Dataset entries:

= Beginning of Section =

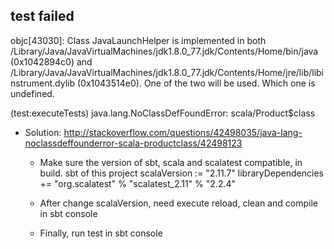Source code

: ## test failed
objc[43030]: Class JavaLaunchHelper is implemented in both 
/Library/Java/JavaVirtualMachines/jdk1.8.0_77.jdk/Contents/Home/bin/java (0x1042894c0) and /Library/Java/JavaVirtualMachines/jdk1.8.0_77.jdk/Contents/Home/jre/lib/libinstrument.dylib (0x1043514e0). One of the two will be used. Which one is undefined.

(test:executeTests) java.lang.NoClassDefFoundError: scala/Product$class

* Solution:
    http://stackoverflow.com/questions/42498035/java-lang-noclassdeffounderror-scala-productclass/42498123
    - Make sure the version of sbt, scala and scalatest compatible, in build. sbt of this project
      scalaVersion := "2.11.7"
      libraryDependencies += "org.scalatest" % "scalatest_2.11" % "2.2.4"
    
    - After change scalaVersion, need execute reload, clean and compile in sbt console 

    - Finally, run test in sbt console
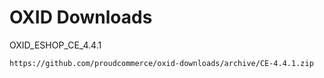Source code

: OXID Downloads
==============

OXID_ESHOP_CE_4.4.1

	https://github.com/proudcommerce/oxid-downloads/archive/CE-4.4.1.zip
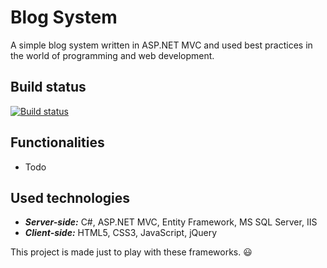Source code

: # Blog System
A simple blog system written in ASP.NET MVC and used best practices in the world of programming and web development.

## Build status

[![Build status](https://ci.appveyor.com/api/projects/status/m0g2ef0358847bra?svg=true)](https://ci.appveyor.com/project/IvanIvanov/blogsystem)

## Functionalities
* Todo

## Used technologies
* ***Server-side:*** C#, ASP.NET MVC, Entity Framework, MS SQL Server, IIS
* ***Client-side:*** HTML5, CSS3, JavaScript, jQuery

This project is made just to play with these frameworks. :smiley:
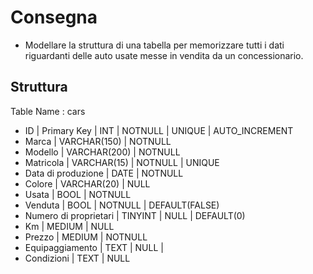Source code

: # Consegna

- Modellare la struttura di una tabella per memorizzare tutti i dati riguardanti delle auto usate messe in vendita da un concessionario.

## Struttura

Table Name : cars

- ID | Primary Key | INT | NOTNULL | UNIQUE | AUTO_INCREMENT
- Marca | VARCHAR(150) | NOTNULL
- Modello | VARCHAR(200) | NOTNULL
- Matricola | VARCHAR(15) | NOTNULL | UNIQUE
- Data di produzione | DATE | NOTNULL
- Colore | VARCHAR(20) | NULL
- Usata | BOOL | NOTNULL
- Venduta | BOOL | NOTNULL | DEFAULT(FALSE)
- Numero di proprietari | TINYINT | NULL | DEFAULT(0)
- Km | MEDIUM | NULL
- Prezzo | MEDIUM | NOTNULL
- Equipaggiamento | TEXT | NULL |
- Condizioni | TEXT | NULL

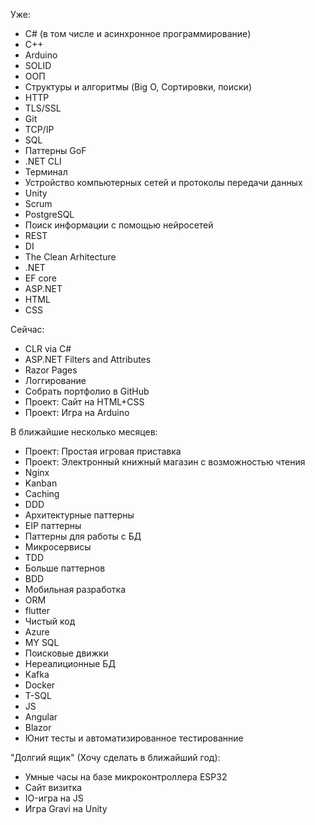 
Уже:
- C# (в том числе и асинхронное программирование)
- C++
- Arduino
- SOLID
- ООП
- Структуры и алгоритмы (Big O, Сортировки, поиски)
- HTTP
- TLS/SSL
- Git
- TCP/IP
- SQL
- Паттерны GoF
- .NET CLI
- Терминал
- Устройство компьютерных сетей и протоколы передачи данных
- Unity
- Scrum
- PostgreSQL
- Поиск информации с помощью нейросетей
- REST
- DI
- The Clean Arhitecture
- .NET
- EF core
- ASP.NET
- HTML
- CSS

Сейчас:
- CLR via C#
- ASP.NET Filters and Attributes
- Razor Pages
- Логгирование
- Собрать портфолио в GitHub
- Проект: Сайт на HTML+CSS
- Проект: Игра на Arduino

В ближайшие несколько месяцев:
- Проект: Простая игровая приставка
- Проект: Электронный книжный магазин с возможностью чтения
- Nginx
- Kanban
- Caching
- DDD
- Архитектурные паттерны
- EIP паттерны
- Паттерны для работы с БД
- Микросервисы
- TDD
- Больше паттернов
- BDD
- Мобильная разработка
- ORM
- flutter
- Чистый код
- Azure
- MY SQL
- Поисковые движки
- Нереалиционные БД
- Kafka
- Docker
- T-SQL
- JS
- Angular
- Blazor
- Юнит тесты и автоматизированное тестированние

"Долгий ящик" (Хочу сделать в ближайший год):
- Умные часы на базе микроконтроллера ESP32
- Сайт визитка
- IO-игра на JS
- Игра Gravi на Unity
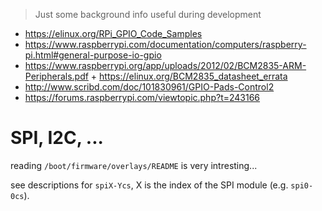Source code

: > Just some background info useful during development

- https://elinux.org/RPi_GPIO_Code_Samples
- https://www.raspberrypi.com/documentation/computers/raspberry-pi.html#general-purpose-io-gpio
- https://www.raspberrypi.org/app/uploads/2012/02/BCM2835-ARM-Peripherals.pdf + https://elinux.org/BCM2835_datasheet_errata
- http://www.scribd.com/doc/101830961/GPIO-Pads-Control2
- https://forums.raspberrypi.com/viewtopic.php?t=243166


# SPI, I2C, ...

reading `/boot/firmware/overlays/README` is very intresting...

see descriptions for `spiX-Ycs`, X is the index of the SPI module (e.g. `spi0-0cs`).

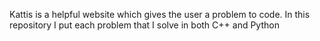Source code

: Kattis is a helpful website which gives the user a problem to code. In this repository I put each problem that I solve in both C++ and Python
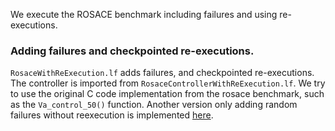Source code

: We execute the ROSACE benchmark including failures and using re-executions.

### Adding failures and checkpointed re-executions.
`RosaceWithReExecution.lf` adds failures, and checkpointed re-executions. The controller is imported from `RosaceControllerWithReExecution.lf`.
We try to use the original C code implementation from the rosace benchmark, such as the `Va_control_50()` function.
Another version only adding random failures without reexecution is implemented [here](https://github.com/asu-kim/fault-tolerant-real-time/blob/main/fault-tolerance/rosace/RosaceFailureWithNoReexecution.lf).
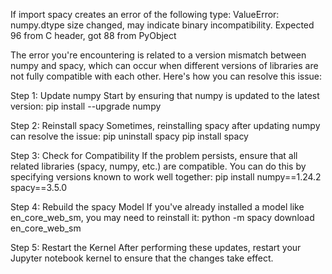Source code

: If import spacy creates an error of the following type:
ValueError: numpy.dtype size changed, may indicate binary incompatibility. Expected 96 from C header, got 88 from PyObject

The error you're encountering is related to a version mismatch between numpy and spacy, which can occur when different versions of libraries are not fully compatible with each other. Here's how you can resolve this issue:

Step 1: Update numpy
Start by ensuring that numpy is updated to the latest version:
pip install --upgrade numpy

Step 2: Reinstall spacy
Sometimes, reinstalling spacy after updating numpy can resolve the issue:
pip uninstall spacy
pip install spacy

Step 3: Check for Compatibility
If the problem persists, ensure that all related libraries (spacy, numpy, etc.) are compatible. You can do this by specifying versions known to work well together:
pip install numpy==1.24.2 spacy==3.5.0

Step 4: Rebuild the spacy Model
If you've already installed a model like en_core_web_sm, you may need to reinstall it:
python -m spacy download en_core_web_sm

Step 5: Restart the Kernel
After performing these updates, restart your Jupyter notebook kernel to ensure that the changes take effect.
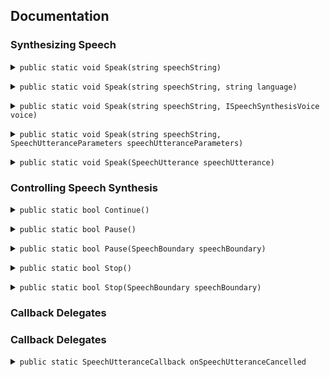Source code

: ## Documentation

### Synthesizing Speech

<p><details><summary><code>public static void Speak(string speechString)</code></summary>
<p><strong>Description</strong><br>
Enqueues an utterance to be spoken using DefaultParameters</p>
<p><strong>Parameters</strong><br>
  <i>speechString</i> - The text to be spoken in the utterance.</p>
<p><strong>Example</strong>
  <pre>TTS.Speak("Hello world!");</pre></p>
</details></p>

<p><details><summary><code>public static void Speak(string speechString, string language)</code></summary>
<p><strong>Description</strong><br>
Enqueues an utterance to be spoken using a voice object for the specified language and locale.</p>
<p><strong>Parameters</strong><br>
  <i>speechString</i> - The text to be spoken in the utterance.<br>
  <i>language</i> - A BCP 47 code specifying language and locale for a voice.</p>
<p><strong>Example</strong>
  <pre>TTS.Speak("Hello world!", "en-US");</pre></p>
</details></p>

<p><details><summary><code>public static void Speak(string speechString, ISpeechSynthesisVoice voice)</code></summary>
<p><strong>Description</strong><br>
Enqueues an utterance to be spoken using a specific voice object</p>
<p><strong>Parameters</strong><br>
  <i>speechString</i> - The text to be spoken in the utterance.<br>
  <i>voice</i> - The voice used to speak the utterance.</p>
<p><strong>Example</strong>
  <pre>
  var voice = TTS.GetVoiceForLanguage("en-US");
  TTS.Speak("Hello world!", voice);</pre></p>
</details></p>

<p><details><summary><code>public static void Speak(string speechString, SpeechUtteranceParameters speechUtteranceParameters)</code></summary>
<p><strong>Description</strong><br>
Enqueues an utterance to be spoken with default voice using specific parameters</p>
<p><strong>Parameters</strong><br>
  <i>speechString</i> - The text to be spoken in the utterance.<br>
  <i>speechUtteranceParameters</i> - Parameters that affect the speech</p>
<p><strong>Example</strong>
  <pre>
  var parameters = new SpeechUtteranceParameters();
  TTS.Speak("Hello world!", parameters);</pre></p>
</details></p>

<p><details><summary><code>public static void Speak(SpeechUtterance speechUtterance)</code></summary>
<p><strong>Description</strong><br>
Enqueues an utterance to be spoken with using specific parameters</p>
<p><strong>Parameters</strong><br>
  <i>speechUtterance</i> - A chunk of text to be spoken, along with parameters that affect its speech.</p>
<p><strong>Example</strong>
  <pre>
  var utterance = new SpeechUtterance("Hello world!");
  TTS.Speak(utterance);</pre></p>
</details></p>

### Controlling Speech Synthesis

<p><details><summary><code>public static bool Continue()</code></summary>
<p><strong>Description</strong><br>
Continues speech from the point at which it left off.</p>
<p><strong>Returns</strong><br>
  Returns true if speech has continued, or false otherwise.</p>
<p><strong>Example</strong>
  <pre>TTS.Continue();</pre></p>
</details></p>

<p><details><summary><code>public static bool Pause()</code></summary>
<p><strong>Description</strong><br>
Pauses speech at default boundary constraints.</p>
<p><strong>Returns</strong><br>
  Returns true if speech has paused, or false otherwise.</p>
<p><strong>Example</strong>
  <pre>TTS.Pause();</pre></p>
</details></p>

<p><details><summary><code>public static bool Pause(SpeechBoundary speechBoundary)</code></summary>
<p><strong>Description</strong><br>
Pauses speech at the specified boundary constraint.</p>
  <p><strong>Parameters</strong><br>
  <i>speechBoundary</i> - A constant describing whether speech should pause immediately or only after finishing the word currently being spoken.</p>
<p><strong>Returns</strong><br>
  Returns true if speech has paused, or false otherwise.</p>
<p><strong>Example</strong>
  <pre>TTS.Pause(SpeechBoundary.Word);</pre></p>
</details></p>

<p><details><summary><code>public static bool Stop()</code></summary>
<p><strong>Description</strong><br>
Stops all speech at default boundary constraints.</p>
<p><strong>Returns</strong><br>
  Returns true if speech has stopped, or false otherwise.</p>
<p><strong>Example</strong>
  <pre>TTS.Stop();</pre></p>
</details></p>

<p><details><summary><code>public static bool Stop(SpeechBoundary speechBoundary)</code></summary>
<p><strong>Description</strong><br>
Stops all speech at the specified boundary constraint.</p>
  <p><strong>Parameters</strong><br>
  <i>speechBoundary</i> - A constant describing whether speech should stop immediately or only after finishing the word currently being spoken.</p>
<p><strong>Returns</strong><br>
  Returns true if speech has stopped, or false otherwise.</p>
<p><strong>Example</strong>
  <pre>TTS.Stop(SpeechBoundary.Word);</pre></p>
</details></p>

### Callback Delegates

### Callback Delegates

<p><details><summary><code>public static SpeechUtteranceCallback onSpeechUtteranceCancelled</code></summary>
<p><strong>Description</strong><br>
Called when the synthesizer has resumed speaking an utterance after being paused.</p>
<p><strong>Example</strong>
  <pre>
  TTS.onSpeechUtteranceCancelled = ClearTextProgress;
  
  private void LogOnCancelled
  {
      Debug.Log("Utterance was cancelled");
  }
    </pre></p>
</details></p>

= End of Section =

**Directions for this task**: A verbatim reproduction is expected: starting at the line above that has "and using re-executions.", ending at the line that has "Step 3: Check for Compatibility", both included, and with no pictures and no other lines.

**Written response**:
: We execute the ROSACE benchmark including failures and using re-executions.

### Adding failures and checkpointed re-executions.
`RosaceWithReExecution.lf` adds failures, and checkpointed re-executions. The controller is imported from `RosaceControllerWithReExecution.lf`.
We try to use the original C code implementation from the rosace benchmark, such as the `Va_control_50()` function.
Another version only adding random failures without reexecution is implemented [here](https://github.com/asu-kim/fault-tolerant-real-time/blob/main/fault-tolerance/rosace/RosaceFailureWithNoReexecution.lf).
Source code

: If import spacy creates an error of the following type:
ValueError: numpy.dtype size changed, may indicate binary incompatibility. Expected 96 from C header, got 88 from PyObject

The error you're encountering is related to a version mismatch between numpy and spacy, which can occur when different versions of libraries are not fully compatible with each other. Here's how you can resolve this issue:

Step 1: Update numpy
Start by ensuring that numpy is updated to the latest version:
pip install --upgrade numpy

Step 2: Reinstall spacy
Sometimes, reinstalling spacy after updating numpy can resolve the issue:
pip uninstall spacy
pip install spacy

Step 3: Check for Compatibility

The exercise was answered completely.